Dit onderzoek ontwikkelde scenario’s om leerlingen uit relevante richtingen in het TSO, BSO, DBSO en/of leertijd in te schakelen in onderhouds- en kleine renovatiewerken van schoolgebouwen. De inschakeling diende enerzijds een financieel voordeel voor scholen die werken willen laten uitvoeren als een versterking van het werkplekleren op te leveren. Uit het onderzoek blijkt dat werkplekleren een te koesteren leervorm is. De meest vermelde pluspunten zijn een verhoogde motivatie voor de leerlingen en het vinden van een betere aansluiting op de arbeidsmarkt. Toch blijven er nog veel onduidelijkheden bestaan naar praktische inrichting, gevolgen en financiële voordelen ten aanzien van alternatieven
Dit onderzoek bestond uit een documentenonderzoek en werksessies om te komen tot verschillende bruikbare scenario’s toepasbaar in het onderwijsveld.

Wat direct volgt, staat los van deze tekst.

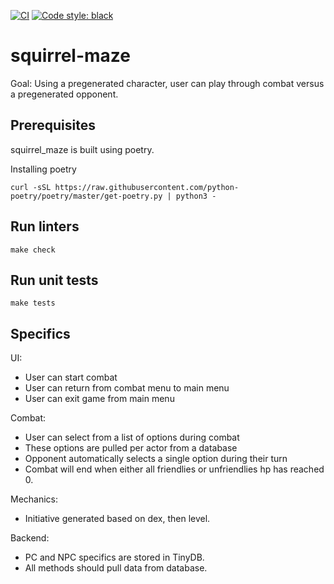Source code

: [![CI](https://github.com/princeodd47/squirrel-maze/actions/workflows/ci.yml/badge.svg?branch=master)](https://github.com/princeodd47/squirrel-maze/actions/workflows/ci.yml)
[![Code style: black](https://img.shields/io/badge/code%20style-black-000000.svg)](https://github.com/psf/black)

# squirrel-maze
Goal: Using a pregenerated character, user can play through combat versus a pregenerated opponent.

## Prerequisites
squirrel_maze is built using poetry.

Installing poetry
```
curl -sSL https://raw.githubusercontent.com/python-poetry/poetry/master/get-poetry.py | python3 -
```

## Run linters
```
make check
```

## Run unit tests
```
make tests
```

## Specifics
UI:
* User can start combat
* User can return from combat menu to main menu
* User can exit game from main menu

Combat:
* User can select from a list of options during combat
* These options are pulled per actor from a database
* Opponent automatically selects a single option during their turn
* Combat will end when either all friendlies or unfriendlies hp has reached 0.

Mechanics:
* Initiative generated based on dex, then level.

Backend:
* PC and NPC specifics are stored in TinyDB.
* All methods should pull data from database.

Er werden vijf scenario's ontwikkeld:
- Scenario 1. Praktijkles op verplaatsing bij instellingen van hetzelfde bestuur of vestigingsplaats van de dienstverlenende school
- Scenario 2. Praktijkles op verplaatsing bij instellingen van een ander bestuur
- Scenario 3. Stage
- Scenario 4. Tewerkstelling DBSO
- Scenario 5. Praktijkopleiding
Voor elk van de scenario's werd een SWOT, randvoorwaarden, processen en procedures opgemaakt. De scenario’s opgemaakt werden ook afgetoetst aan de onderwijs-, vennootschaps-, arbeids- en welzijnswetgeving. Daarnaast werden ook de organisatorische, juridische en verzekeringstechnische aspecten ervan onderzocht.
De scenario’s werden afgetoetst bij ervaringsdeskundigen uit het basisonderwijs, voltijds en deeltijds secundair onderwijs, TAC’s en directies.
De praktijkles op verplaatsing biedt de meeste mogelijkheden voor scholen, aldus de onderzoekers. Op financieel vlak geldt de regel dat hoe groter de arbeidscomponent en hoe lager de risico’s, hoe voordeliger voor de dienstontvangende school om deze werken te laten uitvoeren door leerlingen in plaats van een derde. In alle scenario’s, buiten het vierde, zal de dienstontvangende school enkel de materiaalkosten, slijtagekosten van gereedschap en al dan niet prestatietijd aan derden dienen te bekostigen. Enkel in het vierde scenario dient de school een prestatievergoeding te betalen.
Het onderzoek resulteerde in een praktijkgericht vademecum.